On July 18, 2018, the Internal Revenue Service (IRS) released a Practice Unit advising IRS agents on the framework to follow in analyzing the tax treatment of transaction costs incurred by taxpayers in executing business practices. The latest Practice Unit provides guidance to IRS examiners in determining whether transaction costs must be capitalized or can be immediately deducted, and focuses on the so-called INDOPCO regulations contained in Treasury Regulation § 1.263-5. (For more information and background, see here.)
According to the Practice Unit, there is a three-step process applied to analyze a transaction costs issue:
- Determine whether the taxpayer is the proper legal entity to take the transaction costs into account for tax purposes;
- Determine whether the costs facilitate the transaction; and
- Determine how the taxpayer should treat facilitative costs it must capitalize.

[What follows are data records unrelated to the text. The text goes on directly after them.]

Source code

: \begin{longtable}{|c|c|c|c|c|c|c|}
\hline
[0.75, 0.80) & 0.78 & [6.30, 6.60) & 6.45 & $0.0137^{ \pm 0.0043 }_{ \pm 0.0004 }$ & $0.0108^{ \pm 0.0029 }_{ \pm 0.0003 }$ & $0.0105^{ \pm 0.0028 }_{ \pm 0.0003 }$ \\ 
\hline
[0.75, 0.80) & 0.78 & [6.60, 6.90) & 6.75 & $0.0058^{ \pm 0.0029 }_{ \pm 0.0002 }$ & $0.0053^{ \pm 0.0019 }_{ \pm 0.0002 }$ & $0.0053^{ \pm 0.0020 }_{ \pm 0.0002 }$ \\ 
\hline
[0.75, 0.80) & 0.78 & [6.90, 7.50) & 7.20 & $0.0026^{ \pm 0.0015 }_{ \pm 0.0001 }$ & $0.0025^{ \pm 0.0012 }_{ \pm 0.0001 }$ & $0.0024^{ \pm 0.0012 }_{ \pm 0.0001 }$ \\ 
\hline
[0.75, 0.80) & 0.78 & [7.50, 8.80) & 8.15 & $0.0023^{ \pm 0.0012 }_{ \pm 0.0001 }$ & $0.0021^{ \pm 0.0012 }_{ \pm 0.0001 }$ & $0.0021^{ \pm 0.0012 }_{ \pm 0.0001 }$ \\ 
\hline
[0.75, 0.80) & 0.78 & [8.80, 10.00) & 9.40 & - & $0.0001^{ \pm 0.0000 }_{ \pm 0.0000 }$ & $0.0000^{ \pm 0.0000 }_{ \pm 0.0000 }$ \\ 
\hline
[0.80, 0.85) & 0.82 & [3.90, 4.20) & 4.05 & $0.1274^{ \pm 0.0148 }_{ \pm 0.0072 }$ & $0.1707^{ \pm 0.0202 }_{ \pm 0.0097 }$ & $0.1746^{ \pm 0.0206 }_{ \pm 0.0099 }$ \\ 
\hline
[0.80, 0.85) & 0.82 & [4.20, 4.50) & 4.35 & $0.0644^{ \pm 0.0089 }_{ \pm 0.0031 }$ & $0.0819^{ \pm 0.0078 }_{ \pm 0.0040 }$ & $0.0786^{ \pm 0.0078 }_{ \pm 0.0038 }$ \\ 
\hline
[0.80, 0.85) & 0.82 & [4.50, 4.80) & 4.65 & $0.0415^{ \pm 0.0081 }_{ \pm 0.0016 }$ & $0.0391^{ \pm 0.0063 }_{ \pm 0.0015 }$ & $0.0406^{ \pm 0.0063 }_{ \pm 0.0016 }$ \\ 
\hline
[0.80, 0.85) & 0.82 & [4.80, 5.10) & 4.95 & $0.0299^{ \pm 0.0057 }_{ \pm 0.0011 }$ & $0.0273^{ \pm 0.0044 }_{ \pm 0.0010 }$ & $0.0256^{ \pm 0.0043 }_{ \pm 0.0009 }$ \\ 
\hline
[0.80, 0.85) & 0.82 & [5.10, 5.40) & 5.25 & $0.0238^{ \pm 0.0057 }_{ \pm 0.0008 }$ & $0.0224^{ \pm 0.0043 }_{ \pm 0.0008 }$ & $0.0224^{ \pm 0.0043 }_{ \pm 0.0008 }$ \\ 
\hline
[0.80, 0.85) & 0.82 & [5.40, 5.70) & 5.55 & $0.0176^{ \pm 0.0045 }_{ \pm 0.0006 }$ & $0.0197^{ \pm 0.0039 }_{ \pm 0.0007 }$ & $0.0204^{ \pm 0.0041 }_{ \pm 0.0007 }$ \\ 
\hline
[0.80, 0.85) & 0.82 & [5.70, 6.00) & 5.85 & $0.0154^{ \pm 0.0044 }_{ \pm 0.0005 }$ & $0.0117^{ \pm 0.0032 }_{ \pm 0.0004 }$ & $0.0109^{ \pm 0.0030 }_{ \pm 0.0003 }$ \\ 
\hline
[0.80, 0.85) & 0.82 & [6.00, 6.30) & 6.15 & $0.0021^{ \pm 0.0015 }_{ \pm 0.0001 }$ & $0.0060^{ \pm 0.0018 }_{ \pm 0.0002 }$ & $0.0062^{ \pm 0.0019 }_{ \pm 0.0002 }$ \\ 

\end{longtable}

The key considerations and outcomes for each step are illustrated in the Practice Unit as follows:
Practice Point: Determining whether transaction costs must be capitalized or can be deducted is sometimes a difficult process. The IRS has attempted to create bright-line rules in this area, but invariably there are factual situations not covered by the INDOPCO regulations and disputes that may arise. Understanding the IRS’s approach to examining transaction costs, as set forth in this Practice Unit, may assist taxpayers under examination in resolving these types of issues.